My sister later told me my stepfather made racist and homophobic remarks at dinner, which stunned me. I didn’t want to believe my mother would go along with it. But her politics were changing, and when she called me in 2008 to say, “You know who I really like? Sarah Palin,” I nearly lost it.
After that conversation, we didn’t talk politics again. When I expressed disappointment that they refused to attend my first art show—less than ten miles away—she told me bluntly that my stepfather “never liked” me. I cut her off after that. She wasn’t one to apologize for anything, and we didn’t speak for seven years.
When my brother told me my stepfather had cancer, I wrote my mother a letter to express sympathy. I didn’t mention the past, just offered empathy. They’d been married thirty‑five years, and I knew it would devastate her. When he died, she texted me, but there was no funeral.
We reconnected briefly in 2016, and I was shocked at how small and frail she’d become. Her shelves used to overflow with books—now there was just one, filled with titles by right‑wing pundits like Glenn Beck. My sister had come out of the closet, which baffled our mother. She made snide comments about her girlfriend “dressing like a man,” and I had to meet those with calm explanations instead of anger.
I thought that widowhood might free her—that she’d move abroad, reconnect with her feminist roots. But not so much. Around that same time, I was struggling through multiple rounds of IVF, emotionally and physically exhausted, and she had zero interest in supporting me.
On the fourth round, we finally got a positive test. I called her, so full of joy, and she seemed happy—briefly. When I sent her the ultrasound, she said, “I’ll look at it after I finish watching the Republican National Convention.” Three days later, she texted one word: “Neat.”

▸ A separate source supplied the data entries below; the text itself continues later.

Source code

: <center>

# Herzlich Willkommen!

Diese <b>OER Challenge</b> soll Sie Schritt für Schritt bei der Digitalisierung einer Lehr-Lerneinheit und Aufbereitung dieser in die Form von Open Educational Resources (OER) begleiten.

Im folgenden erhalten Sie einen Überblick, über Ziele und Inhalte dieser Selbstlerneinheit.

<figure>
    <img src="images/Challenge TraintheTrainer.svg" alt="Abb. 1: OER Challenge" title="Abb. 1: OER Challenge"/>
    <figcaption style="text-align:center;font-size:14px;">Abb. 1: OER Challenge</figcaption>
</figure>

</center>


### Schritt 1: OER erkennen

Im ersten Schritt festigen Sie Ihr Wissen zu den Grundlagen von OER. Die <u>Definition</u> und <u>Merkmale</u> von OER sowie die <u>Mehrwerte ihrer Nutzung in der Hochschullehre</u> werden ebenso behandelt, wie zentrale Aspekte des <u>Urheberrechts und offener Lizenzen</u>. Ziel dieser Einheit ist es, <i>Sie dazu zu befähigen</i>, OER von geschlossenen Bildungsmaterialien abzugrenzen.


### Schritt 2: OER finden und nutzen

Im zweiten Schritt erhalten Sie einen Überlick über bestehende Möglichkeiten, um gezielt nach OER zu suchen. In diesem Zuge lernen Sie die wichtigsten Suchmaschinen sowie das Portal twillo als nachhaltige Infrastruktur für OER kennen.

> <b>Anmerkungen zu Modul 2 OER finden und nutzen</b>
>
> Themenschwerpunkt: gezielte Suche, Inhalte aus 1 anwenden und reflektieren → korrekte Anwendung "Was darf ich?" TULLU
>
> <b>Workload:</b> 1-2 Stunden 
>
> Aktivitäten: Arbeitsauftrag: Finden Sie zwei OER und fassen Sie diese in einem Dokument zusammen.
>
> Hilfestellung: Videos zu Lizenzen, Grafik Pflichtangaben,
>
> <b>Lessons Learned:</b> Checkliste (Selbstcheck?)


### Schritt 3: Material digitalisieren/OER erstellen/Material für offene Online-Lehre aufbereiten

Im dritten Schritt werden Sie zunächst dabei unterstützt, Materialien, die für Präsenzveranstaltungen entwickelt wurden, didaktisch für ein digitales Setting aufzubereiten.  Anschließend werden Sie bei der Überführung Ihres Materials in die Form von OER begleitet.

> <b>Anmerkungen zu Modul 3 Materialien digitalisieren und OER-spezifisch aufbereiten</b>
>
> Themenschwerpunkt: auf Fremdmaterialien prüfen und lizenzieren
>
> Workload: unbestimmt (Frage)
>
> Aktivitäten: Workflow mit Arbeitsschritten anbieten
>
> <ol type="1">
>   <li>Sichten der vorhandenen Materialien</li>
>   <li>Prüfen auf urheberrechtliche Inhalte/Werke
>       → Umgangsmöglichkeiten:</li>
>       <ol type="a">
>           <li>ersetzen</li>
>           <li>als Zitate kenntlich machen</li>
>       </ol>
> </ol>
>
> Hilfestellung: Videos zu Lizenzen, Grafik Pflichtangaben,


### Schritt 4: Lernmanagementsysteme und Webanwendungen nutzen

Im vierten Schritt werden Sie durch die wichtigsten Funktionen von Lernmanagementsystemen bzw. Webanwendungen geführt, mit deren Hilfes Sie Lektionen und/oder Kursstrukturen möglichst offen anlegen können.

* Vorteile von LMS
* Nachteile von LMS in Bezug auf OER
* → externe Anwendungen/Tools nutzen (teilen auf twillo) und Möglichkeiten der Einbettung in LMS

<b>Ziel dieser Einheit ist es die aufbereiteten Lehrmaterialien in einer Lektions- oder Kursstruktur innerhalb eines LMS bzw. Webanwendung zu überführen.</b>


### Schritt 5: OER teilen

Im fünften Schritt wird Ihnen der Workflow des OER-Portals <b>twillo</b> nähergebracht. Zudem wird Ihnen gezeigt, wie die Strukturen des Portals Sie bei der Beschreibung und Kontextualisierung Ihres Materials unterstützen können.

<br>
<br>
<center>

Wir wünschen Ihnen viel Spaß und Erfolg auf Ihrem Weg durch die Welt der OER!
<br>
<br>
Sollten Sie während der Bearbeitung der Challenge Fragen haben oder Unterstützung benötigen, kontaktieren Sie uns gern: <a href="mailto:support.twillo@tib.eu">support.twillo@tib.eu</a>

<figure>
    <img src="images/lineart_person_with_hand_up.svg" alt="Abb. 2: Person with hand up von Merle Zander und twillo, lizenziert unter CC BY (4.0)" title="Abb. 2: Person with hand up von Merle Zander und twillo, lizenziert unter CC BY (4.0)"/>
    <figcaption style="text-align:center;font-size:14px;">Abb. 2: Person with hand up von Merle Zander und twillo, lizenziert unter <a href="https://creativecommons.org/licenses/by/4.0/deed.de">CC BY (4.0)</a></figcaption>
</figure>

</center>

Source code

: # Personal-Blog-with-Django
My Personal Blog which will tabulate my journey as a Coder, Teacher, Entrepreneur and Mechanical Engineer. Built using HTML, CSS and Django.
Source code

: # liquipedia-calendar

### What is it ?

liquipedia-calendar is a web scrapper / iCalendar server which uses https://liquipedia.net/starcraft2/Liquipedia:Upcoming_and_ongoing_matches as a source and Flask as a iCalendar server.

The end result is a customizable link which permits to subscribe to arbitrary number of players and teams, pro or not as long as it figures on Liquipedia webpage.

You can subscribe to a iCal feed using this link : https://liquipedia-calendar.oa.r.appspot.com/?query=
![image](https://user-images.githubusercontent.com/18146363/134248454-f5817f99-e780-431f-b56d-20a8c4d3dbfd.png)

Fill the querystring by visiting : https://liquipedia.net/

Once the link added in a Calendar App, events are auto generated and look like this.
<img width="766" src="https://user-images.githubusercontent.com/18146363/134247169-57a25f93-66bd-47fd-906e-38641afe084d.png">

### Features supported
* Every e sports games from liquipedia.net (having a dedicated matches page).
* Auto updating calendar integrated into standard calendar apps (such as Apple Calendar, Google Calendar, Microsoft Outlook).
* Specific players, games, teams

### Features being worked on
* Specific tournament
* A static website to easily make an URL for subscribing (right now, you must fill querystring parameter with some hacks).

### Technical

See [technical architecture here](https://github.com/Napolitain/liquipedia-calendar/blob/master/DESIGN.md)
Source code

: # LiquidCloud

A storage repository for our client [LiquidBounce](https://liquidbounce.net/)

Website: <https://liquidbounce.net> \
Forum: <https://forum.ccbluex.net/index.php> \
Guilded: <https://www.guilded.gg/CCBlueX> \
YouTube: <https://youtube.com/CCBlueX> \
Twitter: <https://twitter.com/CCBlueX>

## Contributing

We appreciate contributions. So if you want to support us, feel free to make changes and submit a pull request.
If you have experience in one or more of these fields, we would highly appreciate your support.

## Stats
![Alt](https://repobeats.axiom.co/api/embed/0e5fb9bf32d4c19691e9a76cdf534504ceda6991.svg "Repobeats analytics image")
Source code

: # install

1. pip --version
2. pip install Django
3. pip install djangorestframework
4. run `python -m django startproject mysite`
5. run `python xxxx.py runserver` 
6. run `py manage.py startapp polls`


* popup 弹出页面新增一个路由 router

Not long after, I miscarried at nine weeks. I begged her to come sit with me, but she stayed at her new boyfriend’s. Yes—the one she started seeing while my stepfather was in hospice. Three weeks went by before she sent another text: “U ok?” That was the end for me. I told her I didn’t want a relationship anymore.
Her response was vicious, but it didn’t hurt this time. She’d gone from being an opinionated, creative feminist—even if flawed—to a paranoid, bitter woman steeped in hate. I know now she’s angry and isolated, but I’m at peace with my decision to walk away.
My sister still keeps me updated, though. Mom sits around with old‑man boyfriends, glued to YouTube and Fox News, her house cluttered with Trump memorabilia. She even has a MAGA hat perched on a lamp. She sends hateful memes about Kamala Harris and insulting messages to my sister, who still engages with her for reasons I can’t fathom.
At eighty‑four, my mother is lost to it completely. As your documentary pointed out, it’s been a slow burn over decades. I can’t unsubscribe her from her own delusion, though sometimes I cheekily sign her up for progressive mailers. But she’s surrounded by hate, talk radio, and an utter lack of diversity.
She has no interest in independence anymore. She chooses her cell of hate, and that, more than anything, is what truly breaks my heart.